本文搭建的卷积神经网络模型处理的数据具有空间属性和物理属性。空间属性(X, Y, Z)表示勘测点所处的空间位置;物理属性记为P,在本文中P = 5,表示五个与成矿有关的因素。从已有的研究中可知,卷积神经网络在学习处理数据之间的位置关系比一维和二维的卷积神经更优异,相比于一维和二维卷积神经网络,本文的卷积神经网络能够更好地学习数据之间的空间位置关系。在成矿预测任务中,成矿位置的空间信息是非常重要的,而卷积神经网络能够更好地利用这些信息,从而在成矿预测任务中具有独特的优势。本文流程如图8所示。
6.1. 网络结构
本文设计的卷积神经网络结构为四个部分:输入层、卷积层、归一化批处理层和输出层。
输入层:由于卷积神经网络通常用于图像识别,而本文所使用的数据是存储到Excel表中的数据,因此需要通过程序将数据导入模型内,之后将数据还原带有坐标信息的立体数据。示意图如图9所示。
卷积层(Conv):本文使用的卷积核的尺寸为是3 × 3 × 3,其计算量相较于其他大小的卷积核来说较小,能一定程度上提高计算效率并且可以减少模型的参数量,从而减少过拟合的风险,此外还可以覆盖更广的感受野,使得模型能更好地捕捉数据局部特征。3 × 3 × 3是三维CNN的常用配置,可在保证局部特征提取的同时控制计算复杂度。same填充确保输入与输出尺寸一致,适用于如矿产预测需保留空间坐标的场景。

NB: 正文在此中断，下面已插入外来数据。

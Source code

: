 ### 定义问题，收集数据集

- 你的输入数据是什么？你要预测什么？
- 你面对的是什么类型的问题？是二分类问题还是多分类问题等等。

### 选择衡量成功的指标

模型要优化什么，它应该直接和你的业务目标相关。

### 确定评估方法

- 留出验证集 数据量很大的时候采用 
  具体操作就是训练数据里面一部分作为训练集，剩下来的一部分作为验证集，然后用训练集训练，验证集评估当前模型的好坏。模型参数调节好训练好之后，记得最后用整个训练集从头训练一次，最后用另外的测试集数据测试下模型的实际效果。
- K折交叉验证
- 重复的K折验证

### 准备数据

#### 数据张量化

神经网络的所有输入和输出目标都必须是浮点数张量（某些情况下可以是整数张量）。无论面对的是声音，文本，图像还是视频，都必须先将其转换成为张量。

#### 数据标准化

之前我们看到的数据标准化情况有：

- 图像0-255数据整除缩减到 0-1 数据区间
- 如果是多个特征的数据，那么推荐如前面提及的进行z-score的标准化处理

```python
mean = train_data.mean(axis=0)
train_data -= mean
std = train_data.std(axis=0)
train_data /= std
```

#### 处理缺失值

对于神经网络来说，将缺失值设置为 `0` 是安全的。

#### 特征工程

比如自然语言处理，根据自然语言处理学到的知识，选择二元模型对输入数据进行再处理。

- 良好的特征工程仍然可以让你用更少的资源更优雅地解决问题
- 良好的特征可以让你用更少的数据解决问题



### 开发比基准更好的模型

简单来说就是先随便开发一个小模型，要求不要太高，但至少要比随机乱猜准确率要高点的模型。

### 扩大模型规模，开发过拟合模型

Figure 8. Design ideas for mineral prediction based on CNN
图8. 基于CNN的矿产预测设计思路
Figure 9. Schematic diagram of stereoscopic data
图9. 数据立体化示意图
步长,即卷积核在每个维度上的移动尺度设置为1。步长1可最大化特征覆盖,避免信息遗漏。填充设置为1,表示在输入张量的周围填充一圈0,以保证输出张量的大小和输入张量相同,输出数据的通道数设置为16。为了更贴合实际情况,需要加入激活函数引入非线性,使得模型能够学习到实际任务中的非线性信息,本文所用的代码中使用ReLU激活函数结合批标准化层。

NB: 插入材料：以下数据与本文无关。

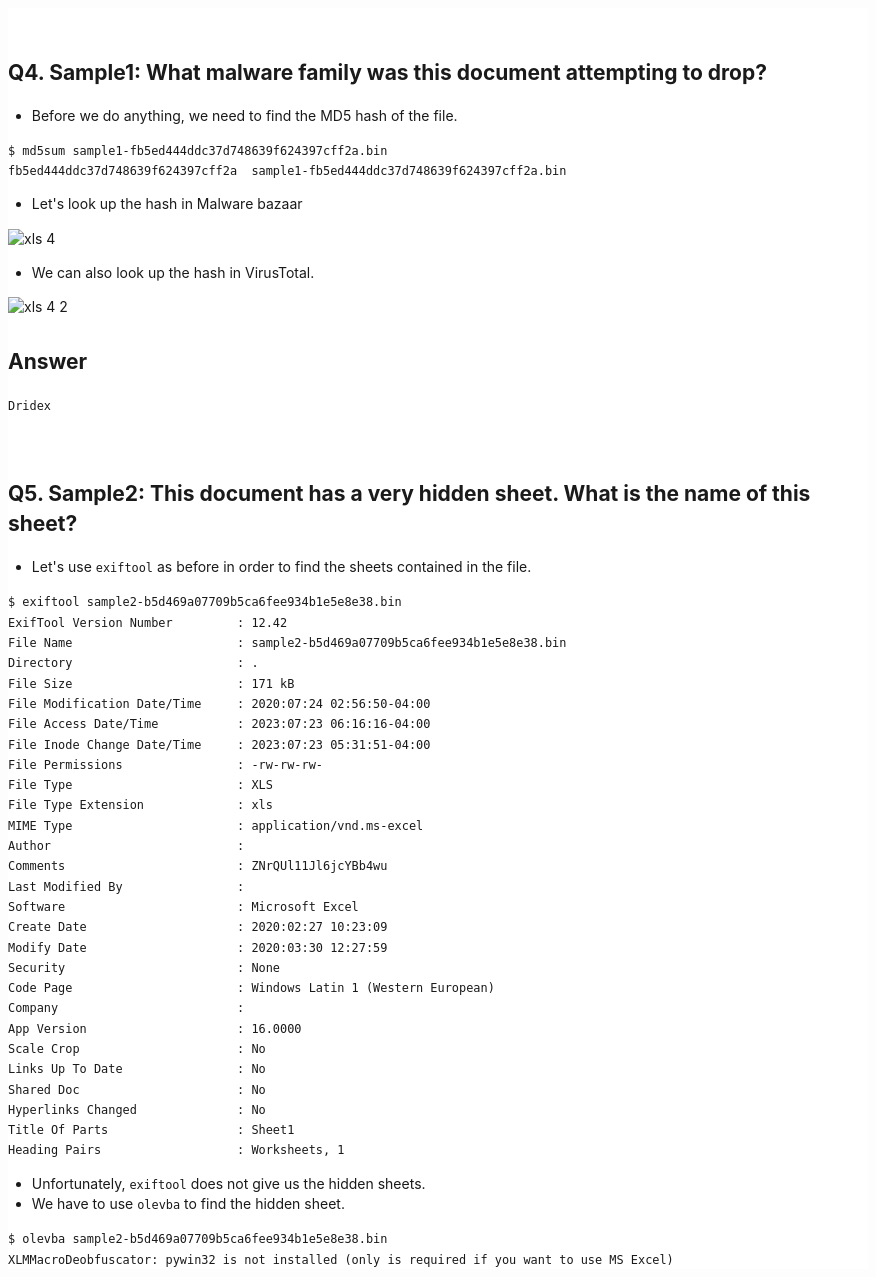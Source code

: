 &nbsp;


## Q4. Sample1: What malware family was this document attempting to drop?
- Before we do anything, we need to find the MD5 hash of the file.
```
$ md5sum sample1-fb5ed444ddc37d748639f624397cff2a.bin 
fb5ed444ddc37d748639f624397cff2a  sample1-fb5ed444ddc37d748639f624397cff2a.bin
```
- Let's look up the hash in Malware bazaar

![xls 4](https://github.com/Knign/Write-ups/assets/110326359/80042e67-e464-4fec-b2dd-9143d71d143a)

- We can also look up the hash in VirusTotal.

![xls 4 2](https://github.com/Knign/Write-ups/assets/110326359/56cbadb0-9d7f-4c25-a1b8-df7349278143)

## Answer
```
Dridex
```

&nbsp;


## Q5. Sample2: This document has a very hidden sheet. What is the name of this sheet?
- Let's use `exiftool` as before in order to find the sheets contained in the file.
```
$ exiftool sample2-b5d469a07709b5ca6fee934b1e5e8e38.bin 
ExifTool Version Number         : 12.42
File Name                       : sample2-b5d469a07709b5ca6fee934b1e5e8e38.bin
Directory                       : .
File Size                       : 171 kB
File Modification Date/Time     : 2020:07:24 02:56:50-04:00
File Access Date/Time           : 2023:07:23 06:16:16-04:00
File Inode Change Date/Time     : 2023:07:23 05:31:51-04:00
File Permissions                : -rw-rw-rw-
File Type                       : XLS
File Type Extension             : xls
MIME Type                       : application/vnd.ms-excel
Author                          : 
Comments                        : ZNrQUl11Jl6jcYBb4wu
Last Modified By                : 
Software                        : Microsoft Excel
Create Date                     : 2020:02:27 10:23:09
Modify Date                     : 2020:03:30 12:27:59
Security                        : None
Code Page                       : Windows Latin 1 (Western European)
Company                         : 
App Version                     : 16.0000
Scale Crop                      : No
Links Up To Date                : No
Shared Doc                      : No
Hyperlinks Changed              : No
Title Of Parts                  : Sheet1
Heading Pairs                   : Worksheets, 1
```
- Unfortunately, `exiftool` does not give us the hidden sheets.
- We have to use `olevba` to find the hidden sheet.
```
$ olevba sample2-b5d469a07709b5ca6fee934b1e5e8e38.bin
XLMMacroDeobfuscator: pywin32 is not installed (only is required if you want to use MS Excel)
```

归一化批处理层:用于加速网络的训练和提高网络的泛化能力,使用PyTorch深度学习框架中的BatchNorm3d函数实现。
输出层:输出网络结果。使用了1个卷积核,大小和步长都为3,padding为1,表示输出一个单通道的张量,输出的结果将用于后续的二分类预测任务。
6.2. 网络的训练和测试
用损失函数来衡量模型预测结果与真实结果之间的差距,在一定程度上影响着模型的训练效果和预测能力,本文的损失函数图如图10。由于预测有无矿产是一个分类问题,因此本研究选用的损失函数为二元交叉熵损失。损失函数图像如,呈现下降趋势,说明模型的性能在训练过程中不断提升,且损失函数值较小,说明模型的预测结果与真实结果之间得到差异也较小,模型的性能较好。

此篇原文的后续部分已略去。